# Task to complete
A line belongs in the answer if it contains "height"; copy every such line from the entries below.

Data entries

━━━━━━━━━━━━━━━━━━━━

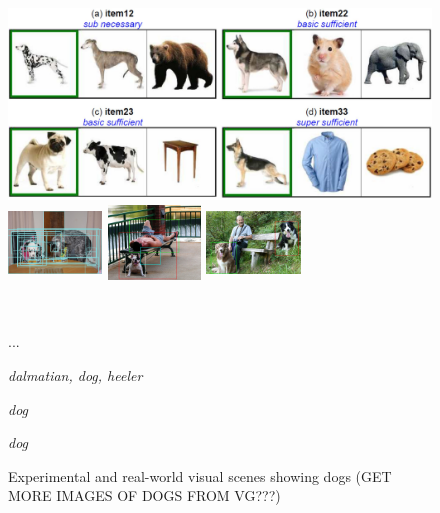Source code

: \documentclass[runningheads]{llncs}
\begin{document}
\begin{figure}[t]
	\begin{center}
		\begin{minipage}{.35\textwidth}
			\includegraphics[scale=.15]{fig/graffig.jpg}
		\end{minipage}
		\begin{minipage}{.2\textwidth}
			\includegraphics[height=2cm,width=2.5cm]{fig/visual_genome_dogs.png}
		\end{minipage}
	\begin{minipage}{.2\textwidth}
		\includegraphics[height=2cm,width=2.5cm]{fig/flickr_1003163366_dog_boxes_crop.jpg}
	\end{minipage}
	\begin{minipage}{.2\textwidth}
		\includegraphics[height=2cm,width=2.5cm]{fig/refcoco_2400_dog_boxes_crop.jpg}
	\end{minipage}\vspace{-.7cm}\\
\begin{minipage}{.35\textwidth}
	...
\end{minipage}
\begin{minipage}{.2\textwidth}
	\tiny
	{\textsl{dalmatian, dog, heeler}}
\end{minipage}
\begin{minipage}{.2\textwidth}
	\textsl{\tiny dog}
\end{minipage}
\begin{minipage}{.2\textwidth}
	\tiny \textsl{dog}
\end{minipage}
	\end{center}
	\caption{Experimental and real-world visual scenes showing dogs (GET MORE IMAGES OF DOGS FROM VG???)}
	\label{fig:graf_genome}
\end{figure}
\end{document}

━━━━━━━━━━━━━━━━━━━━

# Reply to the exercise
			\includegraphics[height=2cm,width=2.5cm]{fig/visual_genome_dogs.png}
		\includegraphics[height=2cm,width=2.5cm]{fig/flickr_1003163366_dog_boxes_crop.jpg}
		\includegraphics[height=2cm,width=2.5cm]{fig/refcoco_2400_dog_boxes_crop.jpg}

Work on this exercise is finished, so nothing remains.